(Dataset entries)

==============================

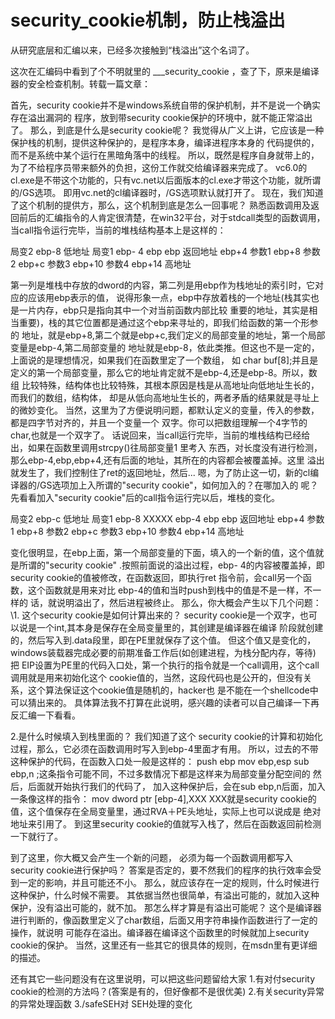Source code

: # security_cookie机制，防止栈溢出



从研究底层和汇编以来，已经多次接触到“栈溢出”这个名词了。

这次在汇编码中看到了个不明就里的 ___security_cookie ，查了下，原来是编译器的安全检查机制。转载一篇文章：

 

首先，security cookie并不是windows系统自带的保护机制，并不是说一个确实存在溢出漏洞的
程序，放到带security cookie保护的环境中，就不能正常溢出了。
那么，到底是什么是security cookie呢？
我觉得从广义上讲，它应该是一种保护栈的机制，提供这种保护的，是程序本身，编译进程序本身的
代码提供的，而不是系统中某个运行在黑暗角落中的线程。
所以，既然是程序自身就带上的，为了不给程序员带来额外的负担，这份工作就交给编译器来完成了。
vc6.0的cl.exe是不带这个功能的，只有vc.net以后面版本的cl.exe才带这个功能，就所谓的/GS选项。
即用vc.net的cl编译器时，/GS选项默认就打开了。
现在，我们知道了这个机制的提供方，那么，这个机制到底是怎么一回事呢？
熟悉函数调用及返回前后的汇编指令的人肯定很清楚，在win32平台，对于stdcall类型的函数调用，
当call指令运行完毕，当前的堆栈结构基本上是这样的：

局变2  ebp-8   低地址
局变1  ebp- 4
ebp  ebp
返回地址 ebp+4
参数1  ebp+8
参数2  ebp+c
参数3  ebp+10
参数4  ebp+14   高地址

第一列是堆栈中存放的dword的内容，第二列是用ebp作为栈地址的索引时，它对应的应该用ebp表示的值，
说得形象一点，ebp中存放着栈的一个地址(栈其实也是一片内存，ebp只是指向其中一个对当前函数内部比较
重要的地址，其实是相当重要)，栈的其它位置都是通过这个ebp来寻址的，即我们给函数的第一个形参的
地址，就是ebp+8,第二个就是ebp+c,我们定义的局部变量的地址，第一个局部变量是ebp-4,第二局部变量的
地址就是ebp-8，依此类推。但这也不是一定的，上面说的是理想情况，如果我们在函数里定了一个数组，
如 char buf[8];并且是定义的第一个局部变量，那么它的地址肯定就不是ebp-4,还是ebp-8。所以，数组
比较特殊，结构体也比较特殊，其根本原因是栈是从高地址向低地址生长的，而我们的数组，结构体，
却是从低向高地址生长的，两者矛盾的结果就是寻址上的微妙变化。
当然，这里为了方便说明问题，都默认定义的变量，传入的参数，都是四字节对齐的，并且一个变量一个
双字。你可以把数组理解一个4字节的char,也就是一个双字了。
话说回来，当call运行完毕，当前的堆栈结构已经给出，如果在函数里调用strcpy()往局部变量1 里考入
东西，对长度没有进行检测，那么ebp-4,ebp,ebp+4,还有后面的地址，其所在的内容都会被覆盖掉。这里
溢出就发生了，我们控制住了ret的返回地址，然后...
嗯，为了防止这一切，新的cl编译器的/GS选项加上入所谓的"security cookie"，如何加入的？在哪加入的
呢？
先看看加入"security cookie"后的call指令运行完以后，堆栈的变化。

局变2  ebp-c   低地址
局变1  ebp-8
XXXXX  ebp-4
ebp  ebp
返回地址 ebp+4
参数1  ebp+8
参数2  ebp+c
参数3  ebp+10
参数4  ebp+14   高地址

变化很明显，在ebp上面，第一个局部变量的下面，填入的一个新的值，这个值就是所谓的"security cookie"
.按照前面说的溢出过程，ebp- 4的内容被覆盖掉，即security cookie的值被修改，在函数返回，即执行ret
指令前，会call另一个函数，这个函数就是用来对比 ebp-4的值和当时push到栈中的值是不是一样，不一样的
话，就说明溢出了，然后进程被终止。
那么，你大概会产生以下几个问题：
\1. 这个security cookie是如何计算出来的？
security cookie是一个双字，也可以说是一个int,其本身是保存在全局变量里的，其创建是编译器在编译
阶段就创建的，然后写入到.data段里，即在PE里就保存了这个值。
但这个值又是变化的，windows装载器完成必要的前期准备工作后(如创建进程，为栈分配内存，等待)
把 EIP设置为PE里的代码入口处，第一个执行的指令就是一个call调用，这个call调用就是用来初始化这个
cookie值的，当然，这段代码也是公开的，但没有关系，这个算法保证这个cookie值是随机的，hacker也
是不能在一个shellcode中可以猜出来的。
具体算法我不打算在此说明，感兴趣的读者可以自己编译一下再反汇编一下看看。

2.是什么时候填入到栈里面的？
我们知道了这个 security cookie的计算和初始化过程，那么，它必须在函数调用时写入到ebp-4里面才有用。
所以，过去的不带这种保护的代码，在函数入口处一般是这样的：
push ebp
mov ebp,esp
sub ebp,n   ;这条指令可能不同，不过多数情况下都是这样来为局部变量分配空间的
然后，后面就开始执行我们的代码了，
加入这种保护后，会在sub ebp,n后面，加入一条像这样的指令：
mov     dword ptr [ebp-4],XXX
XXX就是security cookie的值，这个值保存在全局变量里，通过RVA＋PE头地址，实际上也可以说成是
绝对地址来引用了。
到这里security cookie的值就写入栈了，然后在函数返回前检测一下就行了。

到了这里，你大概又会产生一个新的问题，
必须为每一个函数调用都写入security cookie进行保护吗？
答案是否定的，要不然我们的程序的执行效率会受到一定的影响，并且可能还不小。
那么，就应该存在一定的规则，什么时候进行这种保护，什么时候不需要。
其依据当然也很简单，有溢出可能的，就加入这种保护，没有溢出可能的，就不加。
那怎么样才算是有溢出可能呢？
这个是编译器进行判断的，像函数里定义了char数组，后面又用字符串操作函数进行了一定的操作，就说明
可能存在溢出。编译器在编译这个函数里的时候就加上security cookie的保护。
当然，这里还有一些其它的很具体的规则，在msdn里有更详细的描述。

还有其它一些问题没有在这里说明，可以把这些问题留给大家
1.有对付security cookie的检测的方法吗？(答案是有的，但好像都不是很优美)
2.有关security异常的异常处理函数
3./safeSEH对 SEH处理的变化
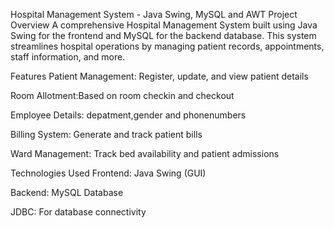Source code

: Hospital Management System - Java Swing, MySQL and AWT
Project Overview
A comprehensive Hospital Management System built using Java Swing for the frontend and MySQL for the backend database. This system streamlines hospital operations by managing patient records, appointments, staff information, and more.

Features
Patient Management: Register, update, and view patient details

Room Allotment:Based on room checkin and checkout

Employee Details: depatment,gender and phonenumbers

Billing System: Generate and track patient bills

Ward Management: Track bed availability and patient admissions

Technologies Used
Frontend: Java Swing (GUI)

Backend: MySQL Database

JDBC: For database connectivity
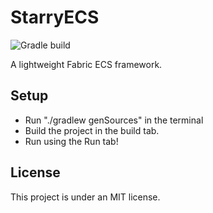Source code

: # StarryECS
![Gradle build](https://github.com/pairjax/starry-ecs/workflows/Gradle%20build/badge.svg)

A lightweight Fabric ECS framework.
## Setup
* Run "./gradlew genSources" in the terminal
* Build the project in the build tab.
* Run using the Run tab!

## License

This project is under an MIT license.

==============================

**What to work on:**
Please write out all the entries above exactly, but leave out the pictures.

**Your response:**
Source code

: # security_cookie机制，防止栈溢出



从研究底层和汇编以来，已经多次接触到“栈溢出”这个名词了。

这次在汇编码中看到了个不明就里的 ___security_cookie ，查了下，原来是编译器的安全检查机制。转载一篇文章：

 

首先，security cookie并不是windows系统自带的保护机制，并不是说一个确实存在溢出漏洞的
程序，放到带security cookie保护的环境中，就不能正常溢出了。
那么，到底是什么是security cookie呢？
我觉得从广义上讲，它应该是一种保护栈的机制，提供这种保护的，是程序本身，编译进程序本身的
代码提供的，而不是系统中某个运行在黑暗角落中的线程。
所以，既然是程序自身就带上的，为了不给程序员带来额外的负担，这份工作就交给编译器来完成了。
vc6.0的cl.exe是不带这个功能的，只有vc.net以后面版本的cl.exe才带这个功能，就所谓的/GS选项。
即用vc.net的cl编译器时，/GS选项默认就打开了。
现在，我们知道了这个机制的提供方，那么，这个机制到底是怎么一回事呢？
熟悉函数调用及返回前后的汇编指令的人肯定很清楚，在win32平台，对于stdcall类型的函数调用，
当call指令运行完毕，当前的堆栈结构基本上是这样的：

局变2  ebp-8   低地址
局变1  ebp- 4
ebp  ebp
返回地址 ebp+4
参数1  ebp+8
参数2  ebp+c
参数3  ebp+10
参数4  ebp+14   高地址

第一列是堆栈中存放的dword的内容，第二列是用ebp作为栈地址的索引时，它对应的应该用ebp表示的值，
说得形象一点，ebp中存放着栈的一个地址(栈其实也是一片内存，ebp只是指向其中一个对当前函数内部比较
重要的地址，其实是相当重要)，栈的其它位置都是通过这个ebp来寻址的，即我们给函数的第一个形参的
地址，就是ebp+8,第二个就是ebp+c,我们定义的局部变量的地址，第一个局部变量是ebp-4,第二局部变量的
地址就是ebp-8，依此类推。但这也不是一定的，上面说的是理想情况，如果我们在函数里定了一个数组，
如 char buf[8];并且是定义的第一个局部变量，那么它的地址肯定就不是ebp-4,还是ebp-8。所以，数组
比较特殊，结构体也比较特殊，其根本原因是栈是从高地址向低地址生长的，而我们的数组，结构体，
却是从低向高地址生长的，两者矛盾的结果就是寻址上的微妙变化。
当然，这里为了方便说明问题，都默认定义的变量，传入的参数，都是四字节对齐的，并且一个变量一个
双字。你可以把数组理解一个4字节的char,也就是一个双字了。
话说回来，当call运行完毕，当前的堆栈结构已经给出，如果在函数里调用strcpy()往局部变量1 里考入
东西，对长度没有进行检测，那么ebp-4,ebp,ebp+4,还有后面的地址，其所在的内容都会被覆盖掉。这里
溢出就发生了，我们控制住了ret的返回地址，然后...
嗯，为了防止这一切，新的cl编译器的/GS选项加上入所谓的"security cookie"，如何加入的？在哪加入的
呢？
先看看加入"security cookie"后的call指令运行完以后，堆栈的变化。

局变2  ebp-c   低地址
局变1  ebp-8
XXXXX  ebp-4
ebp  ebp
返回地址 ebp+4
参数1  ebp+8
参数2  ebp+c
参数3  ebp+10
参数4  ebp+14   高地址

变化很明显，在ebp上面，第一个局部变量的下面，填入的一个新的值，这个值就是所谓的"security cookie"
.按照前面说的溢出过程，ebp- 4的内容被覆盖掉，即security cookie的值被修改，在函数返回，即执行ret
指令前，会call另一个函数，这个函数就是用来对比 ebp-4的值和当时push到栈中的值是不是一样，不一样的
话，就说明溢出了，然后进程被终止。
那么，你大概会产生以下几个问题：
\1. 这个security cookie是如何计算出来的？
security cookie是一个双字，也可以说是一个int,其本身是保存在全局变量里的，其创建是编译器在编译
阶段就创建的，然后写入到.data段里，即在PE里就保存了这个值。
但这个值又是变化的，windows装载器完成必要的前期准备工作后(如创建进程，为栈分配内存，等待)
把 EIP设置为PE里的代码入口处，第一个执行的指令就是一个call调用，这个call调用就是用来初始化这个
cookie值的，当然，这段代码也是公开的，但没有关系，这个算法保证这个cookie值是随机的，hacker也
是不能在一个shellcode中可以猜出来的。
具体算法我不打算在此说明，感兴趣的读者可以自己编译一下再反汇编一下看看。

2.是什么时候填入到栈里面的？
我们知道了这个 security cookie的计算和初始化过程，那么，它必须在函数调用时写入到ebp-4里面才有用。
所以，过去的不带这种保护的代码，在函数入口处一般是这样的：
push ebp
mov ebp,esp
sub ebp,n   ;这条指令可能不同，不过多数情况下都是这样来为局部变量分配空间的
然后，后面就开始执行我们的代码了，
加入这种保护后，会在sub ebp,n后面，加入一条像这样的指令：
mov     dword ptr [ebp-4],XXX
XXX就是security cookie的值，这个值保存在全局变量里，通过RVA＋PE头地址，实际上也可以说成是
绝对地址来引用了。
到这里security cookie的值就写入栈了，然后在函数返回前检测一下就行了。

到了这里，你大概又会产生一个新的问题，
必须为每一个函数调用都写入security cookie进行保护吗？
答案是否定的，要不然我们的程序的执行效率会受到一定的影响，并且可能还不小。
那么，就应该存在一定的规则，什么时候进行这种保护，什么时候不需要。
其依据当然也很简单，有溢出可能的，就加入这种保护，没有溢出可能的，就不加。
那怎么样才算是有溢出可能呢？
这个是编译器进行判断的，像函数里定义了char数组，后面又用字符串操作函数进行了一定的操作，就说明
可能存在溢出。编译器在编译这个函数里的时候就加上security cookie的保护。
当然，这里还有一些其它的很具体的规则，在msdn里有更详细的描述。

还有其它一些问题没有在这里说明，可以把这些问题留给大家
1.有对付security cookie的检测的方法吗？(答案是有的，但好像都不是很优美)
2.有关security异常的异常处理函数
3./safeSEH对 SEH处理的变化
Source code

: Hospital Management System - Java Swing, MySQL and AWT
Project Overview
A comprehensive Hospital Management System built using Java Swing for the frontend and MySQL for the backend database. This system streamlines hospital operations by managing patient records, appointments, staff information, and more.

Features
Patient Management: Register, update, and view patient details

Room Allotment:Based on room checkin and checkout

Employee Details: depatment,gender and phonenumbers

Billing System: Generate and track patient bills

Ward Management: Track bed availability and patient admissions

Technologies Used
Frontend: Java Swing (GUI)

Backend: MySQL Database

JDBC: For database connectivity
Source code

: # StarryECS
![Gradle build](https://github.com/pairjax/starry-ecs/workflows/Gradle%20build/badge.svg)

A lightweight Fabric ECS framework.
## Setup
* Run "./gradlew genSources" in the terminal
* Build the project in the build tab.
* Run using the Run tab!

## License

This project is under an MIT license.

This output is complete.